Я остановилась на бегу, решая в какую сторону двигаться. За спиной послышался шорох.
— Ночь — время сумеречных, — эрт Дайлиш вышел за мной.
— Ночь — время охотников, — не поворачиваясь к нему, отозвалась я.
— Ночь — время призраков, — вклинился Сторм.
— Тогда все в сборе! — я улыбнулась и указала направление.
В ближайшем лесу притаилась добыча, которую мы не упустим. Зловещая атмосфера этих холмов будет нам на руку, но и сами прославим их. Нужно сделать так, чтобы проклятая местность и дальше отсеивала чужаков, а тех, кто доберется, мы встретим.
— Сторм, ты все еще чувствуешь, как живые ступают на запретную территорию?
— Живых да, ощущаю и достаточно хорошо, поэтому не пропущу, а вот с мертвыми сложнее. Они умеют скрываться, — ответил мне призрак.
— Мертвым буду вести счет я, — добавил вампир, окидывая окрестности цепким взглядом.
— Решено! — прилаживая стрелу, сказала я и вышла на новую охоту.

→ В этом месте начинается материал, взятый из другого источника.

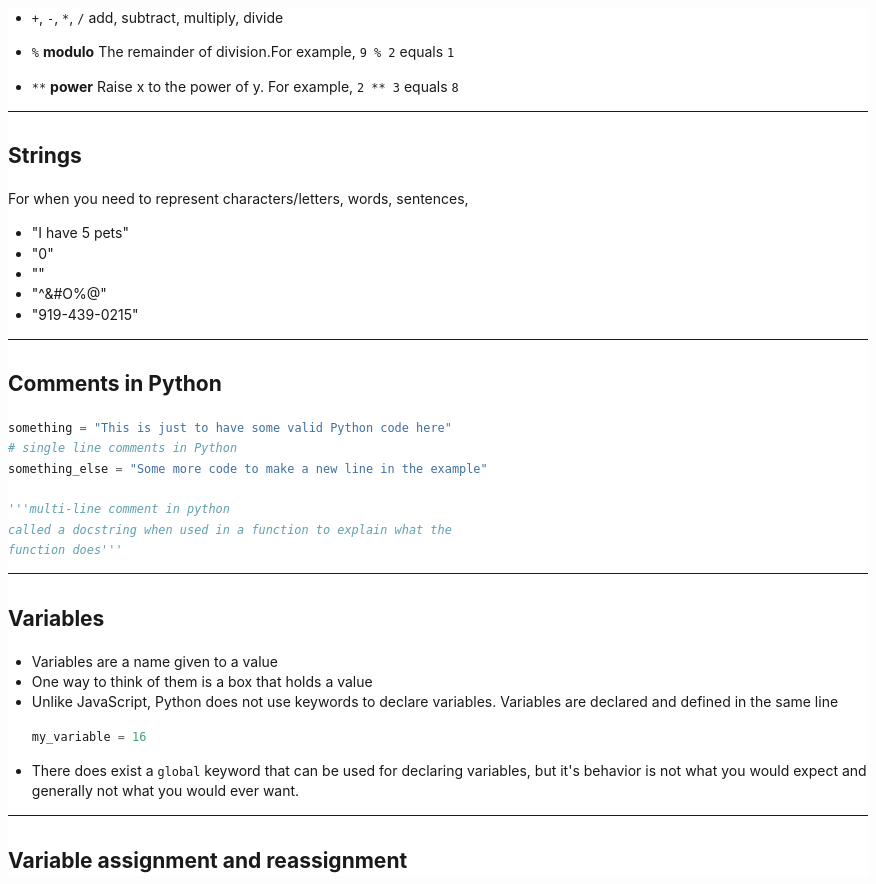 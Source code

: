 - `+`, `-`, `*`, `/`
  add, subtract, multiply, divide

- `%` **modulo**
  The remainder of division.For example, `9 % 2` equals `1`

- `**` **power**
  Raise x to the power of y. For example, `2 ** 3` equals `8`

---

## Strings

For when you need to represent characters/letters, words, sentences,

- "I have 5 pets"
- "0"
- ""
- "^&#O%@"
- "919-439-0215"

---

## Comments in Python

```python
something = "This is just to have some valid Python code here"
# single line comments in Python
something_else = "Some more code to make a new line in the example"

'''multi-line comment in python
called a docstring when used in a function to explain what the
function does'''
```

---

## Variables

- Variables are a name given to a value
- One way to think of them is a box that holds a value
- Unlike JavaScript, Python does not use keywords to declare variables. Variables are declared and defined in the same line
  ```py
  my_variable = 16
  ```
- There does exist a `global` keyword that can be used for declaring variables, but it's behavior is not what you would expect and generally not what you would ever want.

---

## Variable assignment and reassignment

Увлекаться больше не буду. Охота охотой, но жизнь продолжается.
Я четко считала дни с того момента, как мы обрели временный дом. Мне нравилось подниматься на смотровую площадку и с нее смотреть, как ветер носится по окрестностям. Порой, я замечала черные точки, некоторые из них приближались к башне, другие — удалялись. Я видела своих людей, кто-то тащил туши убитых животных, кто-то бревна. В чистые морозные ночи слышался отчетливый волчий вой. Мы думали, что голодные стаи ушли на юг в поисках более сговорчивой добычи. Потом Орон сказал мне, что волк был один. Он выходил из чащи, когда поднималась луна, и пел. Это был такой долгий, печальный зов, что тетушка тряслась от страха, альбины и воины непроизвольно хватались за оружие, дети плакали, а я, прикрыв веки, слушала его. Думаю, волк-одиночка оплакивал свою смерть или предрекал конец всем нам. Холмы чернели на фоне темно-синего, усыпанного звездами полотна, как вырезанные из ткани. Я видела эти звезды и раньше, но будто заново знакомилась с ними.
Это была странная зима, я не горевала, если кто-то впопыхах забывал назвать мой титул. Мне выделили комнатушку на втором этаже. Дуг сколотил, как умел, небольшой стол, на котором я разместила единственную книгу и свиток, сообщающий всем и каждому, что Ар-де-Мей свободное королевство. Была здесь и кровать, застеленная медвежьей шкурой, которую мне преподнес Рис. Порой я забиралась на нее вместе с детьми, приглашала присесть Каона и приглушенным, загадочным тоном рассказывала им вытащенные из глубины памяти сказки. Какие-то сочиняла сама, и все они обязательно оканчивались счастливо. Тетушка и Эвильена пели колыбельные, под которые с улыбкой засыпали и дети, и перерожденный. И мы все, даже призрак, учили его говорить. Вечерами, когда на улице тоскливо выла вьюга, мы собирались у очага и разговаривали, делились задумками и мечтами. Начиналось все с детей, они рассказывали, как провели день, чем занимались, о чем думали. Постепенно в беседу вступали взрослые.
Остро чувствовалась нехватка хлеба и овощей. Мы жевали сосновые иголки и тонкие веточки берез. Было горько и казалось, что этот вкус будет вызывать лишь стойкое отвращение, которое мы день за днем будем преодолевать целую вечность. Сухие травы, привезенные с собой, быстро закончились, пришлось варить отвар из того, что нашлось в ближайшем лесочке. Скудный запас зерен оставили детям, как и молоко, которое давали козы.